The railway operates with five of the original six identical tramcars, all built in 1895 by George F. Milnes & Co., and delivered in time for the line's opening that year. Of note is Car No. 5 which was severely damaged by a fire on 16 August 1970 and subsequently rebuilt locally, re-entering service in 1971. It was distinguished by having modern aluminium-framed "bus" type windows, but these were removed and wooden sliding ones refitted during a subsequent rebuild in 2003, when the tram became the first to carry the railway's name in Manx along its side.
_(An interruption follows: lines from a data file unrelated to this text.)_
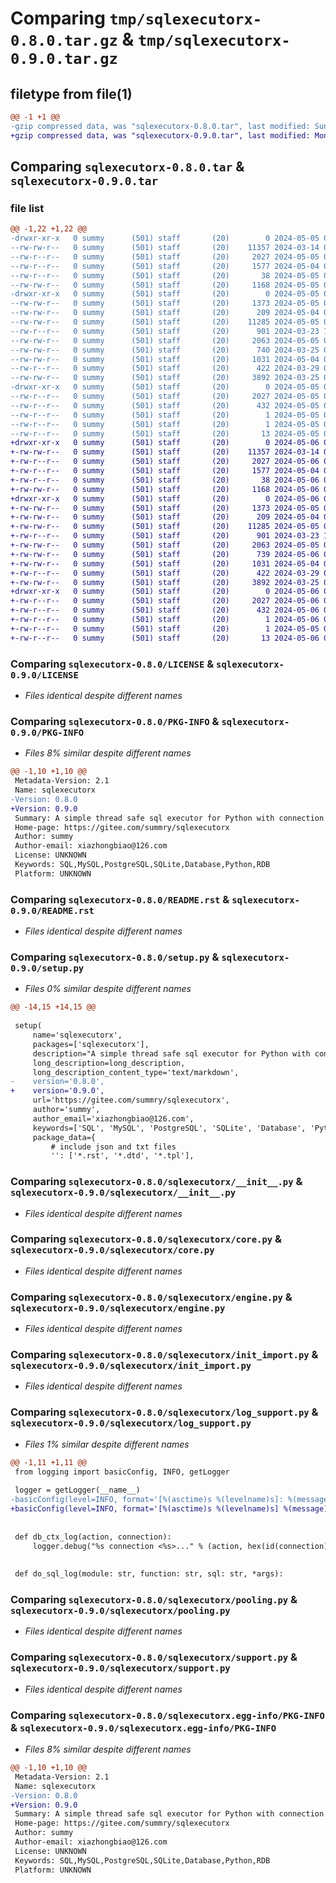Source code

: # Comparing `tmp/sqlexecutorx-0.8.0.tar.gz` & `tmp/sqlexecutorx-0.9.0.tar.gz`

## filetype from file(1)

```diff
@@ -1 +1 @@
-gzip compressed data, was "sqlexecutorx-0.8.0.tar", last modified: Sun May  5 02:08:23 2024, max compression
+gzip compressed data, was "sqlexecutorx-0.9.0.tar", last modified: Mon May  6 02:42:30 2024, max compression
```

## Comparing `sqlexecutorx-0.8.0.tar` & `sqlexecutorx-0.9.0.tar`

### file list

```diff
@@ -1,22 +1,22 @@
-drwxr-xr-x   0 summy      (501) staff       (20)        0 2024-05-05 02:08:23.358988 sqlexecutorx-0.8.0/
--rw-rw-r--   0 summy      (501) staff       (20)    11357 2024-03-14 05:16:15.000000 sqlexecutorx-0.8.0/LICENSE
--rw-r--r--   0 summy      (501) staff       (20)     2027 2024-05-05 02:08:23.355869 sqlexecutorx-0.8.0/PKG-INFO
--rw-r--r--   0 summy      (501) staff       (20)     1577 2024-05-04 03:23:13.000000 sqlexecutorx-0.8.0/README.rst
--rw-r--r--   0 summy      (501) staff       (20)       38 2024-05-05 02:08:23.359277 sqlexecutorx-0.8.0/setup.cfg
--rw-rw-r--   0 summy      (501) staff       (20)     1168 2024-05-05 02:08:04.000000 sqlexecutorx-0.8.0/setup.py
-drwxr-xr-x   0 summy      (501) staff       (20)        0 2024-05-05 02:08:23.344237 sqlexecutorx-0.8.0/sqlexecutorx/
--rw-rw-r--   0 summy      (501) staff       (20)     1373 2024-05-05 01:28:17.000000 sqlexecutorx-0.8.0/sqlexecutorx/__init__.py
--rw-rw-r--   0 summy      (501) staff       (20)      209 2024-05-04 03:22:15.000000 sqlexecutorx-0.8.0/sqlexecutorx/constant.py
--rw-rw-r--   0 summy      (501) staff       (20)    11285 2024-05-05 01:22:27.000000 sqlexecutorx-0.8.0/sqlexecutorx/core.py
--rw-r--r--   0 summy      (501) staff       (20)      901 2024-03-23 15:57:10.000000 sqlexecutorx-0.8.0/sqlexecutorx/engine.py
--rw-rw-r--   0 summy      (501) staff       (20)     2063 2024-05-05 02:01:30.000000 sqlexecutorx-0.8.0/sqlexecutorx/init_import.py
--rw-rw-r--   0 summy      (501) staff       (20)      740 2024-03-25 03:02:59.000000 sqlexecutorx-0.8.0/sqlexecutorx/log_support.py
--rw-rw-r--   0 summy      (501) staff       (20)     1031 2024-05-04 03:22:15.000000 sqlexecutorx-0.8.0/sqlexecutorx/pooling.py
--rw-r--r--   0 summy      (501) staff       (20)      422 2024-03-29 05:50:43.000000 sqlexecutorx-0.8.0/sqlexecutorx/sql_support.py
--rw-rw-r--   0 summy      (501) staff       (20)     3892 2024-03-25 02:25:33.000000 sqlexecutorx-0.8.0/sqlexecutorx/support.py
-drwxr-xr-x   0 summy      (501) staff       (20)        0 2024-05-05 02:08:23.354198 sqlexecutorx-0.8.0/sqlexecutorx.egg-info/
--rw-r--r--   0 summy      (501) staff       (20)     2027 2024-05-05 02:08:23.000000 sqlexecutorx-0.8.0/sqlexecutorx.egg-info/PKG-INFO
--rw-r--r--   0 summy      (501) staff       (20)      432 2024-05-05 02:08:23.000000 sqlexecutorx-0.8.0/sqlexecutorx.egg-info/SOURCES.txt
--rw-r--r--   0 summy      (501) staff       (20)        1 2024-05-05 02:08:23.000000 sqlexecutorx-0.8.0/sqlexecutorx.egg-info/dependency_links.txt
--rw-r--r--   0 summy      (501) staff       (20)        1 2024-05-05 02:08:23.000000 sqlexecutorx-0.8.0/sqlexecutorx.egg-info/not-zip-safe
--rw-r--r--   0 summy      (501) staff       (20)       13 2024-05-05 02:08:23.000000 sqlexecutorx-0.8.0/sqlexecutorx.egg-info/top_level.txt
+drwxr-xr-x   0 summy      (501) staff       (20)        0 2024-05-06 02:42:30.584761 sqlexecutorx-0.9.0/
+-rw-rw-r--   0 summy      (501) staff       (20)    11357 2024-03-14 05:16:15.000000 sqlexecutorx-0.9.0/LICENSE
+-rw-r--r--   0 summy      (501) staff       (20)     2027 2024-05-06 02:42:30.584046 sqlexecutorx-0.9.0/PKG-INFO
+-rw-r--r--   0 summy      (501) staff       (20)     1577 2024-05-04 03:23:13.000000 sqlexecutorx-0.9.0/README.rst
+-rw-r--r--   0 summy      (501) staff       (20)       38 2024-05-06 02:42:30.585092 sqlexecutorx-0.9.0/setup.cfg
+-rw-rw-r--   0 summy      (501) staff       (20)     1168 2024-05-06 02:42:23.000000 sqlexecutorx-0.9.0/setup.py
+drwxr-xr-x   0 summy      (501) staff       (20)        0 2024-05-06 02:42:30.574273 sqlexecutorx-0.9.0/sqlexecutorx/
+-rw-rw-r--   0 summy      (501) staff       (20)     1373 2024-05-05 01:28:17.000000 sqlexecutorx-0.9.0/sqlexecutorx/__init__.py
+-rw-rw-r--   0 summy      (501) staff       (20)      209 2024-05-04 03:22:15.000000 sqlexecutorx-0.9.0/sqlexecutorx/constant.py
+-rw-rw-r--   0 summy      (501) staff       (20)    11285 2024-05-05 01:22:27.000000 sqlexecutorx-0.9.0/sqlexecutorx/core.py
+-rw-r--r--   0 summy      (501) staff       (20)      901 2024-03-23 15:57:10.000000 sqlexecutorx-0.9.0/sqlexecutorx/engine.py
+-rw-rw-r--   0 summy      (501) staff       (20)     2063 2024-05-05 02:01:30.000000 sqlexecutorx-0.9.0/sqlexecutorx/init_import.py
+-rw-rw-r--   0 summy      (501) staff       (20)      739 2024-05-06 02:41:09.000000 sqlexecutorx-0.9.0/sqlexecutorx/log_support.py
+-rw-rw-r--   0 summy      (501) staff       (20)     1031 2024-05-04 03:22:15.000000 sqlexecutorx-0.9.0/sqlexecutorx/pooling.py
+-rw-r--r--   0 summy      (501) staff       (20)      422 2024-03-29 05:50:43.000000 sqlexecutorx-0.9.0/sqlexecutorx/sql_support.py
+-rw-rw-r--   0 summy      (501) staff       (20)     3892 2024-03-25 02:25:33.000000 sqlexecutorx-0.9.0/sqlexecutorx/support.py
+drwxr-xr-x   0 summy      (501) staff       (20)        0 2024-05-06 02:42:30.582888 sqlexecutorx-0.9.0/sqlexecutorx.egg-info/
+-rw-r--r--   0 summy      (501) staff       (20)     2027 2024-05-06 02:42:30.000000 sqlexecutorx-0.9.0/sqlexecutorx.egg-info/PKG-INFO
+-rw-r--r--   0 summy      (501) staff       (20)      432 2024-05-06 02:42:30.000000 sqlexecutorx-0.9.0/sqlexecutorx.egg-info/SOURCES.txt
+-rw-r--r--   0 summy      (501) staff       (20)        1 2024-05-06 02:42:30.000000 sqlexecutorx-0.9.0/sqlexecutorx.egg-info/dependency_links.txt
+-rw-r--r--   0 summy      (501) staff       (20)        1 2024-05-05 02:08:23.000000 sqlexecutorx-0.9.0/sqlexecutorx.egg-info/not-zip-safe
+-rw-r--r--   0 summy      (501) staff       (20)       13 2024-05-06 02:42:30.000000 sqlexecutorx-0.9.0/sqlexecutorx.egg-info/top_level.txt
```

### Comparing `sqlexecutorx-0.8.0/LICENSE` & `sqlexecutorx-0.9.0/LICENSE`

 * *Files identical despite different names*

### Comparing `sqlexecutorx-0.8.0/PKG-INFO` & `sqlexecutorx-0.9.0/PKG-INFO`

 * *Files 8% similar despite different names*

```diff
@@ -1,10 +1,10 @@
 Metadata-Version: 2.1
 Name: sqlexecutorx
-Version: 0.8.0
+Version: 0.9.0
 Summary: A simple thread safe sql executor for Python with connection pool. Support MySQL, PostgreSQL, SQLite etc.
 Home-page: https://gitee.com/summry/sqlexecutorx
 Author: summy
 Author-email: xiazhongbiao@126.com
 License: UNKNOWN
 Keywords: SQL,MySQL,PostgreSQL,SQLite,Database,Python,RDB
 Platform: UNKNOWN
```

### Comparing `sqlexecutorx-0.8.0/README.rst` & `sqlexecutorx-0.9.0/README.rst`

 * *Files identical despite different names*

### Comparing `sqlexecutorx-0.8.0/setup.py` & `sqlexecutorx-0.9.0/setup.py`

 * *Files 0% similar despite different names*

```diff
@@ -14,15 +14,15 @@
 
 setup(
     name='sqlexecutorx',
     packages=['sqlexecutorx'],
     description="A simple thread safe sql executor for Python with connection pool. Support MySQL, PostgreSQL, SQLite etc.",
     long_description=long_description,
     long_description_content_type='text/markdown',
-    version='0.8.0',
+    version='0.9.0',
     url='https://gitee.com/summry/sqlexecutorx',
     author='summy',
     author_email='xiazhongbiao@126.com',
     keywords=['SQL', 'MySQL', 'PostgreSQL', 'SQLite', 'Database', 'Python', 'RDB'],
     package_data={
         # include json and txt files
         '': ['*.rst', '*.dtd', '*.tpl'],
```

### Comparing `sqlexecutorx-0.8.0/sqlexecutorx/__init__.py` & `sqlexecutorx-0.9.0/sqlexecutorx/__init__.py`

 * *Files identical despite different names*

### Comparing `sqlexecutorx-0.8.0/sqlexecutorx/core.py` & `sqlexecutorx-0.9.0/sqlexecutorx/core.py`

 * *Files identical despite different names*

### Comparing `sqlexecutorx-0.8.0/sqlexecutorx/engine.py` & `sqlexecutorx-0.9.0/sqlexecutorx/engine.py`

 * *Files identical despite different names*

### Comparing `sqlexecutorx-0.8.0/sqlexecutorx/init_import.py` & `sqlexecutorx-0.9.0/sqlexecutorx/init_import.py`

 * *Files identical despite different names*

### Comparing `sqlexecutorx-0.8.0/sqlexecutorx/log_support.py` & `sqlexecutorx-0.9.0/sqlexecutorx/log_support.py`

 * *Files 1% similar despite different names*

```diff
@@ -1,11 +1,11 @@
 from logging import basicConfig, INFO, getLogger
 
 logger = getLogger(__name__)
-basicConfig(level=INFO, format='[%(asctime)s %(levelname)s]: %(message)s', datefmt='%Y-%m-%d %H:%M:%S')
+basicConfig(level=INFO, format='[%(asctime)s %(levelname)s] %(message)s', datefmt='%Y-%m-%d %H:%M:%S')
 
 
 def db_ctx_log(action, connection):
     logger.debug("%s connection <%s>..." % (action, hex(id(connection))))
 
 
 def do_sql_log(module: str, function: str, sql: str, *args):
```

### Comparing `sqlexecutorx-0.8.0/sqlexecutorx/pooling.py` & `sqlexecutorx-0.9.0/sqlexecutorx/pooling.py`

 * *Files identical despite different names*

### Comparing `sqlexecutorx-0.8.0/sqlexecutorx/support.py` & `sqlexecutorx-0.9.0/sqlexecutorx/support.py`

 * *Files identical despite different names*

### Comparing `sqlexecutorx-0.8.0/sqlexecutorx.egg-info/PKG-INFO` & `sqlexecutorx-0.9.0/sqlexecutorx.egg-info/PKG-INFO`

 * *Files 8% similar despite different names*

```diff
@@ -1,10 +1,10 @@
 Metadata-Version: 2.1
 Name: sqlexecutorx
-Version: 0.8.0
+Version: 0.9.0
 Summary: A simple thread safe sql executor for Python with connection pool. Support MySQL, PostgreSQL, SQLite etc.
 Home-page: https://gitee.com/summry/sqlexecutorx
 Author: summy
 Author-email: xiazhongbiao@126.com
 License: UNKNOWN
 Keywords: SQL,MySQL,PostgreSQL,SQLite,Database,Python,RDB
 Platform: UNKNOWN
```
The current livery has been standard for over a century, save for a period upon nationalisation in 1957 when certain cars carried an unpopular green and white scheme. The original livery used until 1899 was a cream and Prussian blue scheme featuring "tramway" wording (rather than "railway" which has since been favoured). With the extensive rebuild of Car No. 1 commencing in 2011, this car was chosen to revert to the original colour scheme, complete with original wording. This was the first time a markedly different livery has been carried by any of the cars since the abolition of the short-lived nationalisation (green and white) colour scheme in 1962.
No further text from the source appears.